Milford Sound, renowned for its majestic beauty, holds wonders for divers under the surface, matching the astounding topside scenery.

The Piopiotahi Marine Reserve is situated along the northern side of Milford Sound, stretching from the village of Milford Sound to Dale Point, where it meets the Tasman Sea.

Milford is the northern most fiord of a World Heritage-listed area, shaped by powerful glaciers in times long past. While called Milford Sound Milford Fiord would be a more accurate description.

The reserve’s name, Piopiotahi, means “one native thrush”, a ground feeding bird, now thought to be extinct.

Piopiotahi was established in 1993, spans 16 km in length and covers an area of 690 hectares. The fiord consists mostly of steep rock walls with rocky shallow reefs in between. In the more inner fiord it reaches depths of over 400 metres deep, and towards the entrance, a maximum depth of 125 metres.

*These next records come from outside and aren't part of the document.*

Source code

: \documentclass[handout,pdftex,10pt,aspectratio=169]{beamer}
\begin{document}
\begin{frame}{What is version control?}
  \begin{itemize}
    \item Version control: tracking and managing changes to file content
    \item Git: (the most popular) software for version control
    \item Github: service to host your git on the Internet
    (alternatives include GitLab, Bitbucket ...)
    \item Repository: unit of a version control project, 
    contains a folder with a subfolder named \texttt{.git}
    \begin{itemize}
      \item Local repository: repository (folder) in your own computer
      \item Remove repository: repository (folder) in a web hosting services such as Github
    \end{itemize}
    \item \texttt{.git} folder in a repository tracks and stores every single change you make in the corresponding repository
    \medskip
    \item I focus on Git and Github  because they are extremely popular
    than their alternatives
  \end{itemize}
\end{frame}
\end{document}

Delicate invertebrates cover steep rock walls on the inner side of the reserve - a thriving environment for black coral trees, tubeworms, sponges, soft corals, red coral, colonial sea squirts and anemones.

On the Tasman Sea side of the reserve deepwater species meet pelagic and reef species, which creates a great abundance in unique life forms to observe. Here divers are often greeted by spiny dog sharks, hundreds of rock lobster, octopus, numerous reef fish, schools of butterfly perch, stingrays, seals and even an occasional bottlenose dolphin encounter. Ancient brachiopods can also be found, which are clam-like animals that have remained unchanged for 300 million years.

This unique habitat is thanks to the huge amount of rain the area receives. The Fiordland area receives about 7 metres of rainfall per year. Numerous rivers, streams and thundering waterfalls pour a layer of tannin-stained freshwater into the fiords, which remains on the surface and can range from a couple of centimetres to about 10 metres deep.

Because this layer is stained to a tea colour, it reduces the amount of light able to penetrate into the depths, therefore tricking deepwater species into shallower waters. This phenomenon is also known as “deep water emergence”.
 
For example, black coral normally inhabit depths between 200m and 1000metres, where in Milford Sound they grow in depths of 8 metres and beyond which makes for a unique diver's paradise.